News / Asia

    Singapore Election is Most Contested Since Independence

    Singapore's Deputy Prime Minister Wong gestures during the final election campaign rally of the ruling People's Action Party (PAP) in Singapore, May 5, 2011
    Singapore's Deputy Prime Minister Wong gestures during the final election campaign rally of the ruling People's Action Party (PAP) in Singapore, May 5, 2011
    Daniel Schearf

    Singaporeans are going to the polls Saturday for the most contested election since 1965, when the city-state gained independence from Britain.  The People’s Action Party (PAP), which has ruled post-independence Singapore, is expected to win.  But analysts say it is facing increasing challenges that have eroded its popularity. 

    The PAP of Prime Minister Lee Hsien Loong has ruled Singapore since 1965.

    Until recently, analysts say, opposition parties have been unwilling or unable to challenge PAP rule.  

    The party's policies have changed the city-state from a poor, colonial port into a rich, regional hub for business.

    And, unlike most Asian countries dominated by a single party, Singapore is a beacon of prosperity and good governance.

    But in Saturday's election, opposition candidates are competing for all but five of parliament's 87 seats, making it the most contested poll since independence.

    Gillian Koh, a researcher on politics and governance at Singapore’s Institute of Policy Studies, says opposition parties agree with most PAP policies, making competition difficult.

    "The People's Action Party has been in government for 52 years because it has delivered on good governance, on economic development," Koh said. "But, its detractors have always said the pace of political development has always paled in comparison."

    In past elections opposition parties, aware of their chances, contested only a fraction of available offices and have held, at most, just a few seats in parliament.

    But, Koh says they have been able to capitalize on recent discontent with the PAP over rising costs of living, government accountability, and immigration.

    Foreign workers make up about one-third of Singapore’s population, leading many Singaporeans to complain about competition for jobs and clogged public transport.

    Consequently, the PAP’s share of the popular vote dropped from 75 percent in the 2001 election to 67 percent in 2006.

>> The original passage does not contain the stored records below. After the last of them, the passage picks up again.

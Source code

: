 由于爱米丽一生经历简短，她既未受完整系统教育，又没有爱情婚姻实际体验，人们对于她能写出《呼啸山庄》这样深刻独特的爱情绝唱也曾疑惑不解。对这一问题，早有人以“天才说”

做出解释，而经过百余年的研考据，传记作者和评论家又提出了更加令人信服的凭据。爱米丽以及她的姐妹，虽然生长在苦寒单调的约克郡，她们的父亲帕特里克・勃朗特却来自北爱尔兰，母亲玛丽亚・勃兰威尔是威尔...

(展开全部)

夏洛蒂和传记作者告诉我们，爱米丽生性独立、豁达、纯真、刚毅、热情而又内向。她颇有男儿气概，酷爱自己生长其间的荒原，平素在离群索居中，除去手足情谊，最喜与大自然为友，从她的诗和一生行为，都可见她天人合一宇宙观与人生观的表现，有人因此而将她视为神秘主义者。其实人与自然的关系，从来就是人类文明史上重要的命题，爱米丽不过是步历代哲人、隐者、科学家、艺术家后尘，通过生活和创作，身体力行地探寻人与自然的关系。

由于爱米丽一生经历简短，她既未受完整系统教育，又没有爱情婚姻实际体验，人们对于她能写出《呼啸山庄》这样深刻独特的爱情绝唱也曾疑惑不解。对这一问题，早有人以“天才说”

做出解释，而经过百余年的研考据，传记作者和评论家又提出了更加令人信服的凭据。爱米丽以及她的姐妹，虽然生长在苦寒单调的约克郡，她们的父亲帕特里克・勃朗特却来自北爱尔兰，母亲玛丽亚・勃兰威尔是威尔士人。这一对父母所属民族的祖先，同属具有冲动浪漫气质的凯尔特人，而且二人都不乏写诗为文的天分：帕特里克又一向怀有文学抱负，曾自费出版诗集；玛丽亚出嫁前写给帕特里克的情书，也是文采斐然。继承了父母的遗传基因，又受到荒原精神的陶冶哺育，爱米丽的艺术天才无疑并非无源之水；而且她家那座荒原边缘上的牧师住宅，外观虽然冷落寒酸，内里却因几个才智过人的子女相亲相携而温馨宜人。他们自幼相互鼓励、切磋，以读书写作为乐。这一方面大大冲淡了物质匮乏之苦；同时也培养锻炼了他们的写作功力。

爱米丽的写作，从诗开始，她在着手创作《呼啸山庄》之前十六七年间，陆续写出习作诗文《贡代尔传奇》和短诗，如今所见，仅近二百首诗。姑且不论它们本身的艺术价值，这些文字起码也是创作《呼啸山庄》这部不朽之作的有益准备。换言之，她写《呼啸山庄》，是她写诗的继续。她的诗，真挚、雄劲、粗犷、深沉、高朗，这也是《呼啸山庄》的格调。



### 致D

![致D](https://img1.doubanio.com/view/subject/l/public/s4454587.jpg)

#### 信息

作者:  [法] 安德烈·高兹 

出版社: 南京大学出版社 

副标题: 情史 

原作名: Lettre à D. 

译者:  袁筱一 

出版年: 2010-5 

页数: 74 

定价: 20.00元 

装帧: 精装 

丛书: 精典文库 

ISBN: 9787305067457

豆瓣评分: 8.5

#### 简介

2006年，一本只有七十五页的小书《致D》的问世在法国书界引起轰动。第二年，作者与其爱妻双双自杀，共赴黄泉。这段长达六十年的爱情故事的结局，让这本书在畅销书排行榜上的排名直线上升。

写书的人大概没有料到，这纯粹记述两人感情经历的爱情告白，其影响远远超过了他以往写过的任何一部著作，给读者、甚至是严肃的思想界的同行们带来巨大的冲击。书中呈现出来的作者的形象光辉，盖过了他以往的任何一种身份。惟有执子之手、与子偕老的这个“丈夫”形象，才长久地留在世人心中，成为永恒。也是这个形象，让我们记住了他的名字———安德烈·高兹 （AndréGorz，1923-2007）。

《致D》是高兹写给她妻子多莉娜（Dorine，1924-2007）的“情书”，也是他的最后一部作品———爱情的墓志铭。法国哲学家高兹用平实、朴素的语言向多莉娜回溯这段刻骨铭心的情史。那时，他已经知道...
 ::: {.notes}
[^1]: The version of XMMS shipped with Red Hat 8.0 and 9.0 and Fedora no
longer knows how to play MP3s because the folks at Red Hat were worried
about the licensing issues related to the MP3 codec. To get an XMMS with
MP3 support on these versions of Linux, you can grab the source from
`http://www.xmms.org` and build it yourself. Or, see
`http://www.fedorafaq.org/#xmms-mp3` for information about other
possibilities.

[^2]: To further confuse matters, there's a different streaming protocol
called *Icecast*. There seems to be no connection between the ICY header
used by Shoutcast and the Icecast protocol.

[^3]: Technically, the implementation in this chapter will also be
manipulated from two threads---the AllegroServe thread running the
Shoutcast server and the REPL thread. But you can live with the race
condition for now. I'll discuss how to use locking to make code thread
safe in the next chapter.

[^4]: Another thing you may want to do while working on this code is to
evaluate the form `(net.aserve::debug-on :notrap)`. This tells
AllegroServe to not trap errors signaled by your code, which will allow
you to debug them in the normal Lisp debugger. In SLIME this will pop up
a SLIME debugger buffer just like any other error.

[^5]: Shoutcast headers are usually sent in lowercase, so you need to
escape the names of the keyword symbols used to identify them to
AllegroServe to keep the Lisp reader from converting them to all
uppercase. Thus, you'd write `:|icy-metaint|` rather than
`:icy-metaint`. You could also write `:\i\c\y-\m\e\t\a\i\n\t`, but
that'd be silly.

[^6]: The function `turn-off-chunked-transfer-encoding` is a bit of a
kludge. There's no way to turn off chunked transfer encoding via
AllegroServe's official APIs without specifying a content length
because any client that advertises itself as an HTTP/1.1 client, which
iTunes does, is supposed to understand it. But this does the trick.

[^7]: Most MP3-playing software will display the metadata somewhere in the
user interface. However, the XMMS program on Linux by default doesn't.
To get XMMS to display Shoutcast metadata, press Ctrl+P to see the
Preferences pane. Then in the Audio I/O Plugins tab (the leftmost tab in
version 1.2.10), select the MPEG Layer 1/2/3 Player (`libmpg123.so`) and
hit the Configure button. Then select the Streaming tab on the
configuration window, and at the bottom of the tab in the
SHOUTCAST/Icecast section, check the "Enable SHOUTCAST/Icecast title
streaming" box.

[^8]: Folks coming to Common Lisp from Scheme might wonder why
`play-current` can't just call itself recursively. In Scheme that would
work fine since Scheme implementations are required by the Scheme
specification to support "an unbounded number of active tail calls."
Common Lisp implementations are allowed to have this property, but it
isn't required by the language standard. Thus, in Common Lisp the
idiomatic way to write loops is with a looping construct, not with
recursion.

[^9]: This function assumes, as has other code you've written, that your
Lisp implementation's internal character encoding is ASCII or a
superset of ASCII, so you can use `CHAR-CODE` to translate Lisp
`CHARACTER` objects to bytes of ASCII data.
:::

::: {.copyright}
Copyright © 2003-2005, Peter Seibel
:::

    Koh says despite public grumbling and the unprecedented challenge at the polls, the PAP remains immensely popular for its effective response to public concerns.  

    "The PAP's fundamental legitimacy stands on its ability to deliver growth and also on being clean," Koh said.  "Because, when it first came to power, how it presented itself was that it was really the opposite of what existed in Singapore at that time.  And, it’s realized that it has to keep those pillars of legitimacy."

    The government has already revised immigration controls and promised to improve transport and social services.  

    In the lead up to the election, authorities also allowed some opposition criticism in the normally tightly controlled state media and the Internet.

    The PAP has been accused of using defamation lawsuits to silence critics and harsh punishments for drug dealers and vandals to maintain order.

    Singapore also outlaws political discussion of race and religion.

    Prime Minister Lee’s father and Singapore’s architect, Lee Kuan Yew, co-founded the party and argues the controls are necessary to prevent splits in society.

    He was prime minister under the PAP until 1990, and remains an advisor in the cabinet.